He gently said that I would have to be president of my school, president of the literary magazine, as well as president of the New England Student Government Association, which encompasses all New England prep schools and their student governments. In hindsight, I’m pretty sure I was being offered the door, but I didn’t know that.
My senior year I went back to Mr. Smith and informed him that I had accomplished those three goals, and he looked at me sort of long and hard and apologized. “I did not mean to lead you on, but all we do here is read books and write papers. I don’t think you could survive.”

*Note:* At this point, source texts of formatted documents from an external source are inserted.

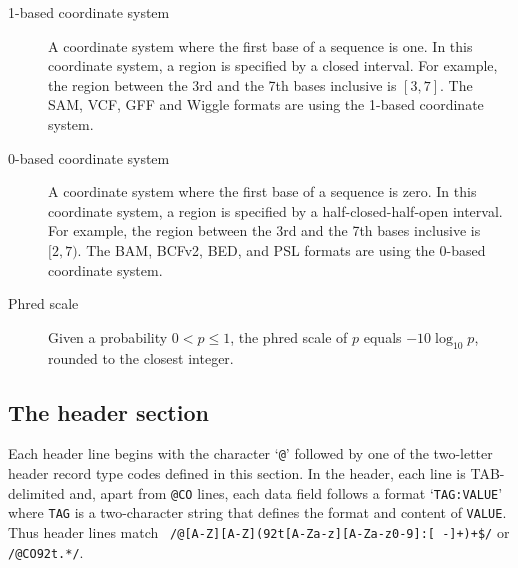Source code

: \documentclass[10pt]{article}
\begin{document}
\begin{description}
\item[1-based coordinate system] A coordinate system where the first
  base of a sequence is one. In this coordinate system, a region is
  specified by a closed interval. For example, the region between the
  3rd and the 7th bases inclusive is $[3,7]$. The SAM, VCF, GFF and Wiggle
  formats are using the 1-based coordinate system.

\item[0-based coordinate system] A coordinate system where the first
  base of a sequence is zero. In this coordinate system, a region is
  specified by a half-closed-half-open interval. For example, the region
  between the 3rd and the 7th bases inclusive is $[2,7)$. The BAM, BCFv2, BED,
  and PSL formats are using the 0-based coordinate system.

\item[Phred scale] Given a probability $0<p\le 1$, the phred scale of $p$
  equals $-10\log_{10}p$, rounded to the closest integer.

\end{description}


\subsection{The header section}
Each header line begins with the character `{\tt @}' followed by
one of the two-letter header record type codes defined in this section.
In the header, each line is TAB-delimited and, apart from {\tt @CO} lines,
each data field follows a format `{\tt TAG:VALUE}' where {\tt TAG}
is a two-character string that defines the format and content of {\tt VALUE}.
Thus header lines match {\tt
  /@[A-Z][A-Z](\char92t[A-Za-z][A-Za-z0-9]:[
  -]+)+\$/} or {\tt /@CO\char92t.*/}.
\end{document}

I applied anyway and was rejected.
I went off to a wonderful school in Ohio, left the campus dorms, rented an apartment in the town and went underground. In September of 1970, I was in a high-speed motorcycle crash, which killed the driver, my friend. I spent the next several months hanging from the ceiling in a pelvic sling in several hospitals until I ended up back in Boston and Cambridge, where I started to move again in wheelchairs and on crutches.
I had a moment of genius.
I went back to Mr. Smith at the admissions office and told him that I would not be able to go back to school that spring and hoped he would let me be a “special student” at Harvard so I could take one class and get credit for it when I returned to Ohio the next year.
He was shocked to see me again but remembered me. He recollected that I had surprised him the last time we met when I had accomplished all of his goals, including being president of the New England Student Government Association when, the year before, the Cambridge School of Weston was not even been a member. He reiterated also that I might survive with one class because, as he had said, “All we do here is read books and write papers.”

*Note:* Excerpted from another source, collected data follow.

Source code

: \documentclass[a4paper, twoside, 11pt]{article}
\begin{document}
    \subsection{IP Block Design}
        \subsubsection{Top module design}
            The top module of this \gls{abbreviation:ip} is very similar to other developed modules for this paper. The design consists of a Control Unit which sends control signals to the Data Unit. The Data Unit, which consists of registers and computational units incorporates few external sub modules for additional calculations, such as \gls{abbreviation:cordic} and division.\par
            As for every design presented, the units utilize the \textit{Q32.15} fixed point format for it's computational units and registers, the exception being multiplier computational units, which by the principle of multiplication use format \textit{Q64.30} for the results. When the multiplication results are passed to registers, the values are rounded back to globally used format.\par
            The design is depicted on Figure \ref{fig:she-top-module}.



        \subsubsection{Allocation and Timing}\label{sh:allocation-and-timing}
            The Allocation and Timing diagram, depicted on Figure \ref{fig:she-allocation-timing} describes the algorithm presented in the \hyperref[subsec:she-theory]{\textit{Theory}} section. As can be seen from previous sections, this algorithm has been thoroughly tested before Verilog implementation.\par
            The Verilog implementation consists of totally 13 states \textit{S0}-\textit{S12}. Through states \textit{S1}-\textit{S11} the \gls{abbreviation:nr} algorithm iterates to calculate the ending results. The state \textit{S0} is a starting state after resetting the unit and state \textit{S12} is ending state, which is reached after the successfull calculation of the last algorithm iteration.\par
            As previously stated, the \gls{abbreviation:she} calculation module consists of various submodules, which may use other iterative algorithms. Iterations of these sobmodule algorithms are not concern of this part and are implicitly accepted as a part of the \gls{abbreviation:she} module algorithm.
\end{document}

I got my student ID and realized I was inside the walls and I was living my plan.
I signed up for five classes, not just one, and told my mother that I would do all the research because I had nothing better to do than go to the library on crutches, but I asked her would she type my papers to avoid the spelling issues. She laughed and agreed and I went to work.

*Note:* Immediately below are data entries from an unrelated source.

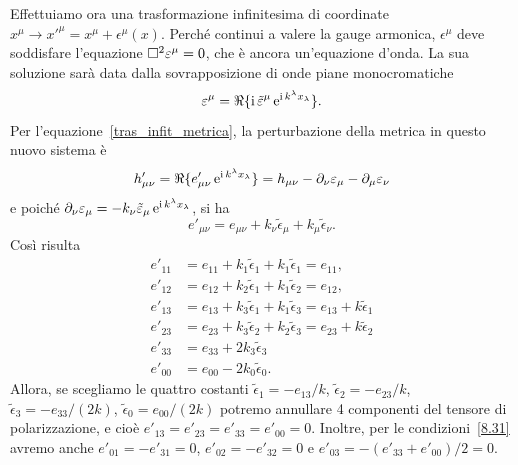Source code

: Effettuiamo ora una trasformazione infinitesima di coordinate $x^{\mu} \to
x'^{\mu} = x^{\mu} + \epsilon^{\mu}(x)$.  Perché continui a valere la gauge
armonica, $\epsilon^{\mu}$ deve soddisfare l'equazione $\Box^{2} \varepsilon^{\mu} =
0$, che è ancora un'equazione d'onda.  La sua soluzione sarà data dalla
sovrapposizione di onde piane monocromatiche
\begin{equation}
  \varepsilon^{\mu} = \Re\{\operatorname{\mathrm{i}}\tilde{\varepsilon}^{\mu}\operatorname{\mathrm{e}}^{\operatorname{\mathrm{i}}
    k^{\lambda}x_{\lambda}}\}.
\end{equation}
Per l'equazione~\eqref{tras_infit_metrica}, la perturbazione della metrica in
questo nuovo sistema è
\begin{equation}
  h'_{\mu\nu} = \Re\{e'_{\mu\nu} \operatorname{\mathrm{e}}^{\operatorname{\mathrm{i}} k^{\lambda}x_{\lambda}}\} =
  h_{\mu\nu} - \partial_{\nu}\varepsilon_{\mu} - \partial_{\mu}\varepsilon_{\nu}
\end{equation}
e poiché $\partial_{\nu}\varepsilon_{\mu} = - k_{\nu}\tilde{\varepsilon}_{\mu}
\operatorname{\mathrm{e}}^{\operatorname{\mathrm{i}} k^{\lambda}x_{\lambda}}$, si ha
\begin{equation}
  e'_{\mu\nu} = e_{\mu\nu} + k_{\nu}\tilde{\epsilon}_{\mu} +
  k_{\mu}\tilde{\epsilon}_{\nu}.
\end{equation}
Così risulta
\begin{subequations}
  \begin{align}
    e'_{11} &= e_{11} + k_{1} \tilde{\epsilon}_{1} + k_{1}\tilde{\epsilon}_{1} =
              e_{11}, \\
    e'_{12} &= e_{12} + k_{2}\tilde{\epsilon}_{1} + k_{1}\tilde{\epsilon}_{2} =
              e_{12}, \\
    e'_{13} &= e_{13} + k_{3}\tilde{\epsilon}_{1} + k_{1}\tilde{\epsilon}_{3} =
              e_{13} + k\tilde{\epsilon}_{1}  \\
    e'_{23} &= e_{23} + k_{3}\tilde{\epsilon}_{2} + k_{2}\tilde{\epsilon}_{3} =
              e_{23} + k\tilde{\epsilon}_{2} \\
    e'_{33} &= e_{33} + 2 k_{3}\tilde{\epsilon}_{3} \\
    e'_{00} &= e_{00} - 2 k_{0}\tilde{\epsilon}_{0}.
  \end{align}
\end{subequations}
Allora, se scegliamo le quattro costanti
$\tilde{\epsilon}_{1} = - e_{13}/k$,
$\tilde{\epsilon}_{2} = - e_{23}/k$,
$\tilde{\epsilon}_{3} = - e_{33}/(2k)$,
$\tilde{\epsilon}_{0} = e_{00}/(2k)$
potremo annullare 4 componenti del tensore di polarizzazione, e cioè
$e'_{13} =  e'_{23} = e'_{33} = e'_{00} = 0$.
Inoltre, per le condizioni~\eqref{8.31} avremo anche
$e'_{01} = -e'_{31} = 0$, $e'_{02} = -e'_{32} = 0$ e
$e'_{03} = -(e'_{33}+e'_{00})/2 = 0$.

I did nothing but work and sleep and go to class and work for that entire spring semester. My one fear was the Blue Book hourly exams where I would have to write out my answers and reveal my spelling issues. I expected I would lose 20 points for spelling. When I got the Blue Book back, there were red marks all the way through it. But about two-thirds of the way in they stopped and at the very end, in red pen, was “You know your stuff but your spelling is atrocious. A-.”
I didn’t stop celebrating for a week.
After I got my report card, I went back to Mr. Smith and showed him I had gotten all A’s and B’s except for one C+, which then put me at least in the middle of the class.
He looked like a guy who just had his pants pulled down. I told him that I would be applying as a transfer student for admission the next year, then smiled at him and left.
He was defenseless.
Several months later, I got the fat envelope. I proudly walked into my parents’ bedroom as my father was reading in the late afternoon on the bed, and I told him I just got into Harvard. He smiled and offered congratulations then went back to reading. It was not his ambition, it was mine. I went to the kitchen to tell my mother and we, in fact, celebrated.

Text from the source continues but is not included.